3. Q: The market pays close attention to the phenomena of “cheapskates” and high-ratio bonus issue and stock dividend distribution. What is SZSE’s take on these?

A: For a long time, SZSE has included the improvement of cash dividend distribution system of listed companies into the important scope of the market’s basic institutional construction. SZSE actively supports, promotes, and guides listed companies to give out cash dividends and strengthen their sense of return. At present, there are still a few listed companies that do not pay dividends for many years. The reason is that some companies are unable to pay dividends due to poor performance, tight cash flow, and poor continuing operations. And some have the ability to share dividends but they are not willing to do so. In this regard, SZSE implements the principle of “one company, one policy” and focuses on information disclosure to further strengthen dividend supervision. Moreover, having done the post-review of annual report, we’ve sent out letters of inquiries to more than 20 companies that do not pay dividends without full information disclosure and that launch plans of high-ratio bonus issue and stock dividend distribution but do not offer cash dividends.

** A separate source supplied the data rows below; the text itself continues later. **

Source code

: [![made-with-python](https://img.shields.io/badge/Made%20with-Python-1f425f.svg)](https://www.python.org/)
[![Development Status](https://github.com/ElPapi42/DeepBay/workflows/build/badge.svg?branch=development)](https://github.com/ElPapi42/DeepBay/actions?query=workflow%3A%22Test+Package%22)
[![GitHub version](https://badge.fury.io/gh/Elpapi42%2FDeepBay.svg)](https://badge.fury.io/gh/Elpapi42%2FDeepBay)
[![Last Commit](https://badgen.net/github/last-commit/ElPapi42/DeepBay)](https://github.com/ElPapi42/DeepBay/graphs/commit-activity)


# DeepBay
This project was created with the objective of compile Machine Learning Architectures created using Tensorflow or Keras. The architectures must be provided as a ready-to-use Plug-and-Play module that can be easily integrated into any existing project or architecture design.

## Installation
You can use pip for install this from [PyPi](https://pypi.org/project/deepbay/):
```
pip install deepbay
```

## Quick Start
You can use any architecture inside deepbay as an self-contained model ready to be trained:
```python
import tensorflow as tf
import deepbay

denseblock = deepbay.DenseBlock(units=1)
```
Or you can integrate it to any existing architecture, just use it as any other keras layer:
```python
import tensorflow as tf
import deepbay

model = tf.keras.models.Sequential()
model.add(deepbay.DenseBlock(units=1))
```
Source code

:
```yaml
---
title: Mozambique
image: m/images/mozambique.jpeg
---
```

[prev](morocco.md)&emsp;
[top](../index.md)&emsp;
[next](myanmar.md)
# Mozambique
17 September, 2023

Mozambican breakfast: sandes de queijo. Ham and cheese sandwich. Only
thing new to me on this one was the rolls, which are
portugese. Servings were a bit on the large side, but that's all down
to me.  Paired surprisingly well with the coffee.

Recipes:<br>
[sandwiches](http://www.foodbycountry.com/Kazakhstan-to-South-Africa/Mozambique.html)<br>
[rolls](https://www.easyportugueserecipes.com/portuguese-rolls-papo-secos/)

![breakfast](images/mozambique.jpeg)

These companies are asked to explain the reasons with the consideration of their development stage, industry characteristics and funding requirements. We review the rationality and promote the companies to value the information disclosure of cash dividends, thus continuously improving the quality of listed companies to repay investors. Through supervision, the “cheapskates” phenomenon has improved noticeably. Some “cheapskates” that have not paid out dividends for a long time or have a low dividend ratio have already launched the 2017 annual cash distribution plan. Among the 37 companies that were able to pay dividends and did not pay dividends during the years of 2014-2016, 14 companies have introduced a dividend scheme in 2017, with an average dividend ratio of more than 60%. For example, for a company that is able to pay dividends but does not pay for 10 consecutive years, SZSE issued a letter of concern to urge the company to increase its awareness of dividend distribution. As a result, the company immediately revised the original zero-dividend-distribution plan and introduced cash dividends.

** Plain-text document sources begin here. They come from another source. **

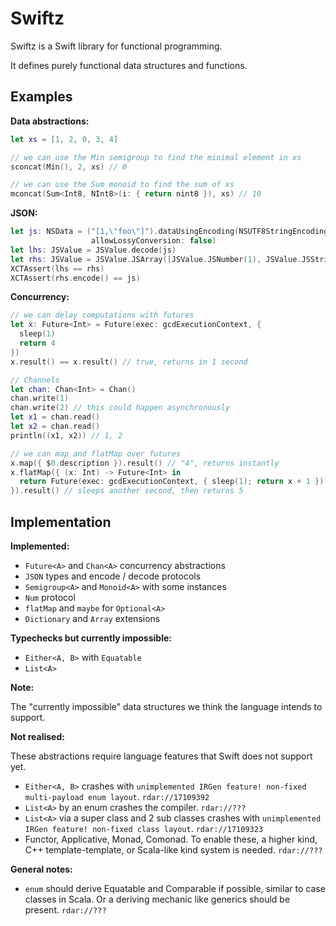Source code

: Swiftz
======

Swiftz is a Swift library for functional programming.

It defines purely functional data structures and functions.

Examples
--------

**Data abstractions:**

```swift
let xs = [1, 2, 0, 3, 4]

// we can use the Min semigroup to find the minimal element in xs
sconcat(Min(), 2, xs) // 0

// we can use the Sum monoid to find the sum of xs
mconcat(Sum<Int8, NInt8>(i: { return nint8 }), xs) // 10
```

**JSON:**

```swift
let js: NSData = ("[1,\"foo\"]").dataUsingEncoding(NSUTF8StringEncoding,
                  allowLossyConversion: false)
let lhs: JSValue = JSValue.decode(js)
let rhs: JSValue = JSValue.JSArray([JSValue.JSNumber(1), JSValue.JSString("foo")])
XCTAssert(lhs == rhs)
XCTAssert(rhs.encode() == js)
```

**Concurrency:**

```swift
// we can delay computations with futures
let x: Future<Int> = Future(exec: gcdExecutionContext, {
  sleep(1)
  return 4
})
x.result() == x.result() // true, returns in 1 second

// Channels
let chan: Chan<Int> = Chan()
chan.write(1)
chan.write(2) // this could happen asynchronously
let x1 = chan.read()
let x2 = chan.read()
println((x1, x2)) // 1, 2

// we can map and flatMap over futures
x.map({ $0.description }).result() // "4", returns instantly
x.flatMap({ (x: Int) -> Future<Int> in
  return Future(exec: gcdExecutionContext, { sleep(1); return x + 1 })
}).result() // sleeps another second, then returns 5
```

Implementation
--------------

**Implemented:**

- `Future<A>` and `Chan<A>` concurrency abstractions
- `JSON` types and encode / decode protocols
- `Semigroup<A>` and `Monoid<A>` with some instances
- `Num` protocol
- `flatMap` and `maybe` for `Optional<A>`
- `Dictionary` and `Array` extensions

**Typechecks but currently impossible:**

- `Either<A, B>` with `Equatable`
- `List<A>`

**Note:**

The "currently impossible" data structures we think the language intends to support.

**Not realised:**

These abstractions require language features that Swift does not support yet.

- `Either<A, B>` crashes with `unimplemented IRGen feature! non-fixed multi-payload enum layout`. `rdar://17109392`
- `List<A>` by an enum crashes the compiler. `rdar://???`
- `List<A>` via a super class and 2 sub classes crashes with `unimplemented IRGen feature! non-fixed class layout`. `rdar://17109323`
- Functor, Applicative, Monad, Comonad. To enable these, a higher kind,
  C++ template-template, or Scala-like kind system is needed. `rdar://???`

**General notes:**

- `enum` should derive Equatable and Comparable if possible, similar to case classes in Scala. Or a deriving mechanic
  like generics should be present. `rdar://???`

Furthermore, SZSE continues to put high pressure on the high-ratio bonus issue and stock dividend distribution of listed companies. Through improving rules, strengthening supervision, strengthening investor education, and preventing concept hype, we continue to purify the capital market ecological environment. Under strict regulatory conditions, the rationality and necessity of such high-ratio non-cash dividend distribution must be questioned and checked one by one. Against this background, the number of companies that introduce high-ratio bonus issue and stock dividends has decreased significantly from the 256 units in 2015 to the 147 units in 2016, and further decreased to the 48 units in 2017. The market tends to view the listed companies of this high-ratio features more rationally, with the average increase being only about 1% in the next trading day after the disclosure. At present, the public solicitation of opinions for SZSE’s guidelines on the information disclosure of high-ratio bonus issue and stock dividend distribution has ended. We will released the guidelines after further improvement to further regulate the high-ratio non-cash dividend distribution behavior.

Next, SZSE will follow the unified deployment of CSRC to strictly fulfill its front-line supervision duty and constantly push forward and regulate the cash dividend distribution by listed companies. Through a market transmission mechanism, SZSE will optimize the resources allocation of capital market to achieve win-win among listed companies, investors and all market players.